- Listed records:

● ● ● ●

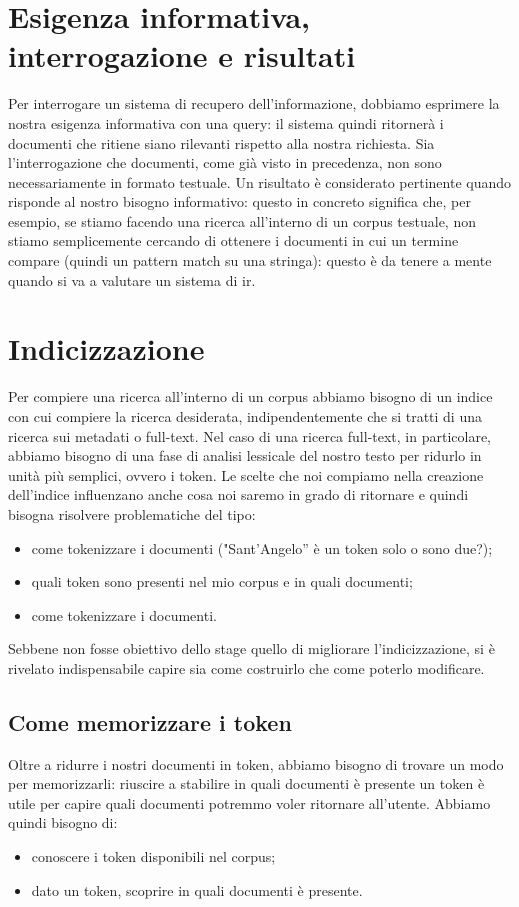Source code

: \section{Esigenza informativa, interrogazione e risultati}
Per interrogare un sistema di recupero dell'informazione, dobbiamo esprimere la nostra esigenza informativa con una query: il sistema quindi ritornerà i documenti che ritiene siano rilevanti rispetto alla nostra richiesta. Sia l'interrogazione che documenti, come già visto in precedenza, non sono necessariamente in formato testuale. Un risultato è considerato pertinente quando risponde al nostro bisogno informativo: questo in concreto significa che, per esempio, se stiamo facendo una ricerca all’interno di un \gls{corpus} testuale, non stiamo semplicemente cercando di ottenere i documenti in cui un termine compare (quindi un pattern match su una stringa): questo è da tenere a mente quando si va a valutare un sistema di \gls{ir}.

\section{Indicizzazione}
\label{sec:indicizzazione}
Per compiere una ricerca all’interno di un \gls{corpus} abbiamo bisogno di un indice con cui compiere la ricerca desiderata, indipendentemente che si tratti di una ricerca sui metadati o full-text. Nel caso di una ricerca full-text, in particolare, abbiamo bisogno di una fase di analisi lessicale del nostro testo per ridurlo in unità più semplici, ovvero i \gls{token}\glsfirstoccur{}. Le scelte che noi compiamo nella creazione dell'indice influenzano anche cosa noi saremo in grado di ritornare e quindi bisogna risolvere problematiche del tipo:

\begin{itemize}
    \item come tokenizzare i documenti ("Sant’Angelo” è un \gls{token} solo o sono due?);
    \item quali \gls{token} sono presenti nel mio \gls{corpus} e in quali documenti;
    \item come tokenizzare i documenti.
\end{itemize}


Sebbene non fosse obiettivo dello stage quello di migliorare l’indicizzazione, si è rivelato indispensabile capire sia come costruirlo che come poterlo modificare.

\subsection{Come memorizzare i token}
Oltre a ridurre i nostri documenti in \gls{token}, abbiamo bisogno di trovare un modo per memorizzarli: riuscire a stabilire in quali documenti è presente un \gls{token} è utile per capire quali documenti potremmo voler ritornare all’utente. Abbiamo quindi bisogno di:
\begin{itemize}
    \item conoscere i \gls{token} disponibili nel \gls{corpus};
    \item dato un \gls{token}, scoprire in quali documenti è presente.
\end{itemize}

● ● ● ●

- The task: State the number of lines in the data above containing the string "informativa" and nothing more.

- Output for this exercise: 2